War, Science, and Terrorism: From Laboratory to Open Conflict
By Jacques Richardson
Frank Cass, 2002, 342 pp.
The Final Frontier: America, Science, and Terror
By Dominick Jenkins
Verso, 2002, 312 pp.
Two quite different books with similar titles. Jenkins' confused, sprawling, and exasperating book contains an interesting case study that dissects the overwrought depictions of future war that American scientists promoted after World War I, as they advanced the claims of airpower's new technologies and the potential of chemical weapons. This story is unfortunately lost amid Jenkins' convoluted social theory, extensive historical excursions, dubious contemporary parallels, a predictably green political philosophy, and disastrous proposals for scientific endeavor to be directed in support of this philosophy.

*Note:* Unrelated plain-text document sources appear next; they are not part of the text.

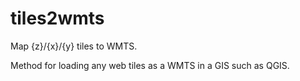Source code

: # tiles2wmts
Map {z}/{x}/{y} tiles to WMTS.

Method for loading any web tiles as a WMTS in a GIS such as QGIS.
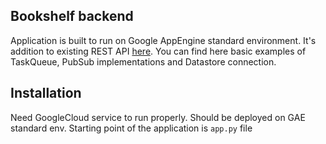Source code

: ## Bookshelf backend

Application is built to run on Google AppEngine standard environment. It's addition to existing REST API [here](https://github.com/wojtekjPJATK/books-rest/tree/backend "Backend REST API"). You can find here basic examples of TaskQueue, PubSub implementations and Datastore connection.

## Installation

Need GoogleCloud service to run properly. Should be deployed on GAE standard env. Starting point of the application is `app.py` file
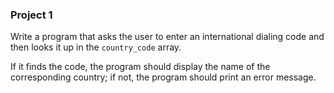 ### Project 1

Write a program that asks the user to enter an international dialing code and then looks it up in the `country_code` array. 

If it finds the code, the program should display the name of the corresponding country; if not, the program should print an error message.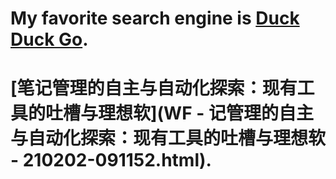 # My favorite search engine is [Duck Duck Go](https://duckduckgo.com).

# [笔记管理的自主与自动化探索：现有工具的吐槽与理想软](WF - 记管理的自主与自动化探索：现有工具的吐槽与理想软 - 210202-091152.html).

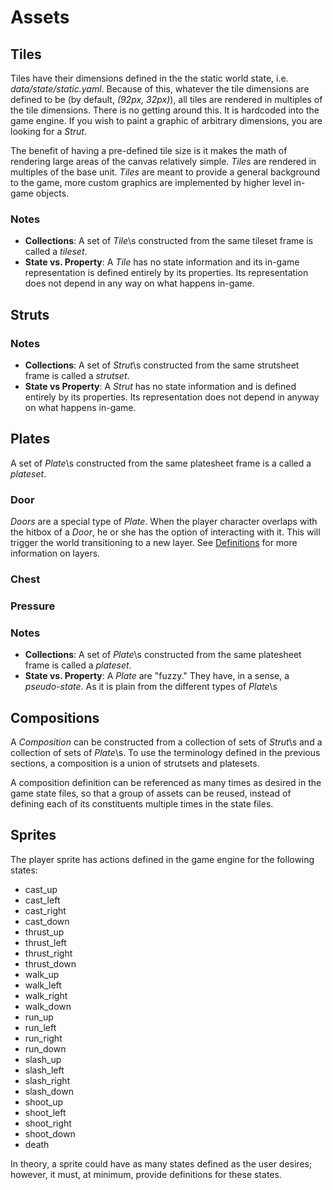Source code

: # Assets

## Tiles

Tiles have their dimensions defined in the the static world state, i.e. _data/state/static.yaml_. Because of this, whatever the tile dimensions are defined to be (by default, _(92px, 32px)_), all tiles are rendered in multiples of the tile dimensions. There is no getting around this. It is hardcoded into the game engine. If you wish to paint a graphic of arbitrary dimensions, you are looking for a _Strut_. 

The benefit of having a pre-defined tile size is it makes the math of rendering large areas of the canvas relatively simple. _Tiles_ are rendered in multiples of the base unit. _Tiles_ are meant to provide a general background to the game, more custom graphics are implemented by higher level in-game objects.

### Notes

- **Collections**: A set of _Tile_\s constructed from the same tileset frame is called a _tileset_.
- **State vs. Property**: A _Tile_ has no state information and its in-game representation is defined entirely by its properties. Its representation does not depend in any way on what happens in-game. 

## Struts

### Notes

- **Collections**: A set of _Strut_\s constructed from the same strutsheet frame is called a _strutset_.
- **State vs Property**: A _Strut_ has no state information and is defined entirely by its properties.  Its representation does not depend in anyway on what happens in-game.

## Plates


A set of _Plate_\s constructed from the same platesheet frame is a called a _plateset_.

### Door

_Doors_ are a special type of _Plate_. When the player character overlaps with the hitbox of a _Door_, he or she has the option of interacting with it. This will trigger the world transitioning to a new layer. See [Definitions](./DEFINITIONS.md) for more information on layers.

### Chest

### Pressure

### Notes
- **Collections**: A set of _Plate_\s constructed from the same platesheet frame is called a _plateset_.
- **State vs. Property**: A _Plate_ are "fuzzy." They have, in a sense, a _pseudo-state_. As it is plain from the different types of _Plate_\s
## Compositions

A _Composition_ can be constructed from a collection of sets of _Strut_\s and a collection of sets of _Plate_\s. To use the terminology defined in the previous sections, a composition is a union of strutsets and platesets. 

A composition definition can be referenced as many times as desired in the game state files, so that a group of assets can be reused, instead of defining each of its constituents multiple times in the state files.

## Sprites

The player sprite has actions defined in the game engine for the following states: 
    
- cast_up
- cast_left
- cast_right
- cast_down
- thrust_up
- thrust_left
- thrust_right
- thrust_down
- walk_up
- walk_left
- walk_right
- walk_down
- run_up
- run_left
- run_right
- run_down
- slash_up
- slash_left
- slash_right
- slash_down
- shoot_up
- shoot_left
- shoot_right
- shoot_down
- death

In theory, a sprite could have as many states defined as the user desires; however, it must, at minimum, provide definitions for these states.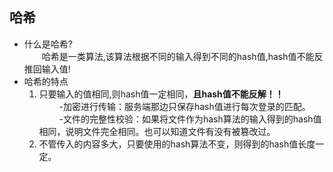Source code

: ## 哈希
+ 什么是哈希?
	<br>&emsp;&emsp;哈希是一类算法,该算法根据不同的输入得到不同的hash值,hash值不能反推回输入值!
+ 哈希的特点
	1. 只要输入的值相同,则hash值一定相同，**且hash值不能反解！！**	
	<br> &emsp;&emsp; -加密进行传输：服务端那边只保存hash值进行每次登录的匹配。
	<br> &emsp;&emsp; -文件的完整性校验：如果将文件作为hash算法的输入得到的hash值相同，说明文件完全相同。也可以知道文件有没有被篡改过。
	2. 不管传入的内容多大，只要使用的hash算法不变，则得到的hash值长度一定。
	

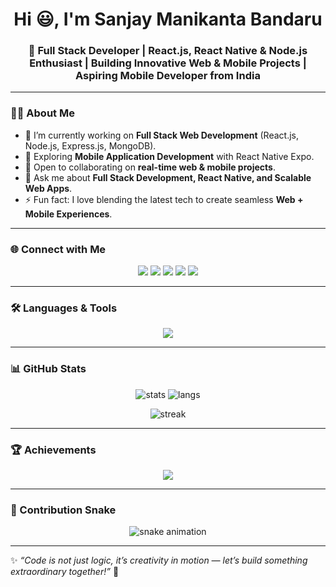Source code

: <h1 align="center">Hi 😃, I'm Sanjay Manikanta Bandaru</h1>  
<h3 align="center">🚀 Full Stack Developer | React.js, React Native & Node.js Enthusiast | Building Innovative Web & Mobile Projects | Aspiring Mobile Developer from India</h3>  

---

### 👨‍💻 About Me  
- 🌱 I’m currently working on **Full Stack Web Development** (React.js, Node.js, Express.js, MongoDB).  
- 📱 Exploring **Mobile Application Development** with React Native Expo.  
- 🤝 Open to collaborating on **real-time web & mobile projects**.  
- 💬 Ask me about **Full Stack Development, React Native, and Scalable Web Apps**.  
- ⚡ Fun fact: I love blending the latest tech to create seamless **Web + Mobile Experiences**.  

---

### 🌐 Connect with Me  
<p align="center">
<a href="https://www.linkedin.com/in/sanjay-bandaru-468a79264/" target="_blank"><img src="https://img.shields.io/badge/LinkedIn-%230077B5.svg?&style=for-the-badge&logo=linkedin&logoColor=white" /></a>
<a href="https://www.leetcode.com/sanjay_bandaru" target="_blank"><img src="https://img.shields.io/badge/LeetCode-%23FFA116.svg?&style=for-the-badge&logo=leetcode&logoColor=black" /></a>
<a href="https://www.hackerrank.com/22a91a05k9" target="_blank"><img src="https://img.shields.io/badge/Hackerrank-%232EC866.svg?&style=for-the-badge&logo=hackerrank&logoColor=white" /></a>
<a href="https://auth.geeksforgeeks.org/user/sanjaybandaru99" target="_blank"><img src="https://img.shields.io/badge/GeeksforGeeks-%2300C853.svg?&style=for-the-badge&logo=geeksforgeeks&logoColor=white" /></a>
<a href="https://www.codechef.com/users/sanjay_bandaru" target="_blank"><img src="https://img.shields.io/badge/CodeChef-%235B4638.svg?&style=for-the-badge&logo=codechef&logoColor=white" /></a>
</p>  

---

### 🛠️ Languages & Tools  
<p align="center">  
<img src="https://skillicons.dev/icons?i=react,nodejs,express,mongodb,java,python,js,html,css,bootstrap,mysql,spring,git,linux,figma" />  
</p>  

---

### 📊 GitHub Stats  
<p align="center">
  <img src="https://github-readme-stats.vercel.app/api?username=sanjay-bandaru06&show_icons=true&theme=tokyonight" alt="stats" />
  <img src="https://github-readme-stats.vercel.app/api/top-langs/?username=sanjay-bandaru06&layout=compact&theme=tokyonight" alt="langs" />
</p>  

<p align="center">
  <img src="https://github-readme-streak-stats.herokuapp.com/?user=sanjay-bandaru06&theme=tokyonight" alt="streak" />
</p>  

---

### 🏆 Achievements  
<p align="center">
  <img src="https://github-profile-trophy.vercel.app/?username=sanjay-bandaru06&theme=onedark&margin-w=15&margin-h=15&row=1&column=6" />
</p>  

---

### 🐍 Contribution Snake  
<p align="center">
  <img src="https://github.com/sanjay-bandaru06/sanjay-bandaru06/blob/output/github-contribution-grid-snake-dark.svg" alt="snake animation" />
</p>  

---

✨ *“Code is not just logic, it’s creativity in motion — let’s build something extraordinary together!”* 🚀  
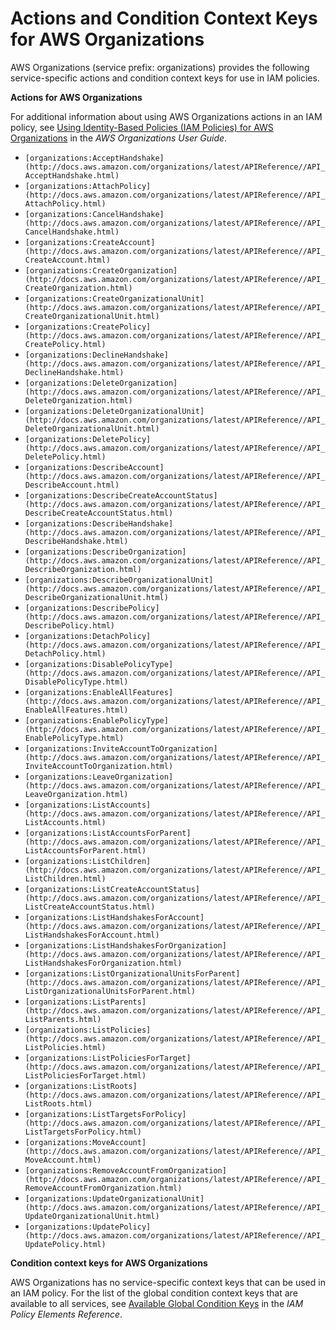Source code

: # Actions and Condition Context Keys for AWS Organizations<a name="list_organizations"></a>

AWS Organizations \(service prefix: organizations\) provides the following service\-specific actions and condition context keys for use in IAM policies\.

**Actions for AWS Organizations**

For additional information about using AWS Organizations actions in an IAM policy, see [Using Identity\-Based Policies \(IAM Policies\) for AWS Organizations](http://docs.aws.amazon.com/organizations/latest/userguide/orgs_permissions_iam-policies.html) in the *AWS Organizations User Guide*\.
+ `[organizations:AcceptHandshake](http://docs.aws.amazon.com/organizations/latest/APIReference//API_AcceptHandshake.html)`
+ `[organizations:AttachPolicy](http://docs.aws.amazon.com/organizations/latest/APIReference//API_AttachPolicy.html)`
+ `[organizations:CancelHandshake](http://docs.aws.amazon.com/organizations/latest/APIReference//API_CancelHandshake.html)`
+ `[organizations:CreateAccount](http://docs.aws.amazon.com/organizations/latest/APIReference//API_CreateAccount.html)`
+ `[organizations:CreateOrganization](http://docs.aws.amazon.com/organizations/latest/APIReference//API_CreateOrganization.html)`
+ `[organizations:CreateOrganizationalUnit](http://docs.aws.amazon.com/organizations/latest/APIReference//API_CreateOrganizationalUnit.html)`
+ `[organizations:CreatePolicy](http://docs.aws.amazon.com/organizations/latest/APIReference//API_CreatePolicy.html)`
+ `[organizations:DeclineHandshake](http://docs.aws.amazon.com/organizations/latest/APIReference//API_DeclineHandshake.html)`
+ `[organizations:DeleteOrganization](http://docs.aws.amazon.com/organizations/latest/APIReference//API_DeleteOrganization.html)`
+ `[organizations:DeleteOrganizationalUnit](http://docs.aws.amazon.com/organizations/latest/APIReference//API_DeleteOrganizationalUnit.html)`
+ `[organizations:DeletePolicy](http://docs.aws.amazon.com/organizations/latest/APIReference//API_DeletePolicy.html)`
+ `[organizations:DescribeAccount](http://docs.aws.amazon.com/organizations/latest/APIReference//API_DescribeAccount.html)`
+ `[organizations:DescribeCreateAccountStatus](http://docs.aws.amazon.com/organizations/latest/APIReference//API_DescribeCreateAccountStatus.html)`
+ `[organizations:DescribeHandshake](http://docs.aws.amazon.com/organizations/latest/APIReference//API_DescribeHandshake.html)`
+ `[organizations:DescribeOrganization](http://docs.aws.amazon.com/organizations/latest/APIReference//API_DescribeOrganization.html)`
+ `[organizations:DescribeOrganizationalUnit](http://docs.aws.amazon.com/organizations/latest/APIReference//API_DescribeOrganizationalUnit.html)`
+ `[organizations:DescribePolicy](http://docs.aws.amazon.com/organizations/latest/APIReference//API_DescribePolicy.html)`
+ `[organizations:DetachPolicy](http://docs.aws.amazon.com/organizations/latest/APIReference//API_DetachPolicy.html)`
+ `[organizations:DisablePolicyType](http://docs.aws.amazon.com/organizations/latest/APIReference//API_DisablePolicyType.html)`
+ `[organizations:EnableAllFeatures](http://docs.aws.amazon.com/organizations/latest/APIReference//API_EnableAllFeatures.html)`
+ `[organizations:EnablePolicyType](http://docs.aws.amazon.com/organizations/latest/APIReference//API_EnablePolicyType.html)`
+ `[organizations:InviteAccountToOrganization](http://docs.aws.amazon.com/organizations/latest/APIReference//API_InviteAccountToOrganization.html)`
+ `[organizations:LeaveOrganization](http://docs.aws.amazon.com/organizations/latest/APIReference//API_LeaveOrganization.html)`
+ `[organizations:ListAccounts](http://docs.aws.amazon.com/organizations/latest/APIReference//API_ListAccounts.html)`
+ `[organizations:ListAccountsForParent](http://docs.aws.amazon.com/organizations/latest/APIReference//API_ListAccountsForParent.html)`
+ `[organizations:ListChildren](http://docs.aws.amazon.com/organizations/latest/APIReference//API_ListChildren.html)`
+ `[organizations:ListCreateAccountStatus](http://docs.aws.amazon.com/organizations/latest/APIReference//API_ListCreateAccountStatus.html)`
+ `[organizations:ListHandshakesForAccount](http://docs.aws.amazon.com/organizations/latest/APIReference//API_ListHandshakesForAccount.html)`
+ `[organizations:ListHandshakesForOrganization](http://docs.aws.amazon.com/organizations/latest/APIReference//API_ListHandshakesForOrganization.html)`
+ `[organizations:ListOrganizationalUnitsForParent](http://docs.aws.amazon.com/organizations/latest/APIReference//API_ListOrganizationalUnitsForParent.html)`
+ `[organizations:ListParents](http://docs.aws.amazon.com/organizations/latest/APIReference//API_ListParents.html)`
+ `[organizations:ListPolicies](http://docs.aws.amazon.com/organizations/latest/APIReference//API_ListPolicies.html)`
+ `[organizations:ListPoliciesForTarget](http://docs.aws.amazon.com/organizations/latest/APIReference//API_ListPoliciesForTarget.html)`
+ `[organizations:ListRoots](http://docs.aws.amazon.com/organizations/latest/APIReference//API_ListRoots.html)`
+ `[organizations:ListTargetsForPolicy](http://docs.aws.amazon.com/organizations/latest/APIReference//API_ListTargetsForPolicy.html)`
+ `[organizations:MoveAccount](http://docs.aws.amazon.com/organizations/latest/APIReference//API_MoveAccount.html)`
+ `[organizations:RemoveAccountFromOrganization](http://docs.aws.amazon.com/organizations/latest/APIReference//API_RemoveAccountFromOrganization.html)`
+ `[organizations:UpdateOrganizationalUnit](http://docs.aws.amazon.com/organizations/latest/APIReference//API_UpdateOrganizationalUnit.html)`
+ `[organizations:UpdatePolicy](http://docs.aws.amazon.com/organizations/latest/APIReference//API_UpdatePolicy.html)`

**Condition context keys for AWS Organizations**

AWS Organizations has no service\-specific context keys that can be used in an IAM policy\. For the list of the global condition context keys that are available to all services, see [Available Global Condition Keys](reference_policies_condition-keys.md#AvailableKeys) in the *IAM Policy Elements Reference*\.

Richardson's book is much more useful, although it also suffers from excessive ambition. He tries to capture the complex interaction between military affairs and science, including the social sciences, taking in everything from battle management to weapons technology. He also takes a post-September 11 look forward, even if the prominence given to terrorism in the title reflects more the opportunism of publishers than the book's content. With so much to pack in, the result is largely descriptive, albeit well informed. Unlike Jenkins, Richardson accepts the need to apply science to military purposes; although aware of the dangers, he also points to science's benefits for civil society.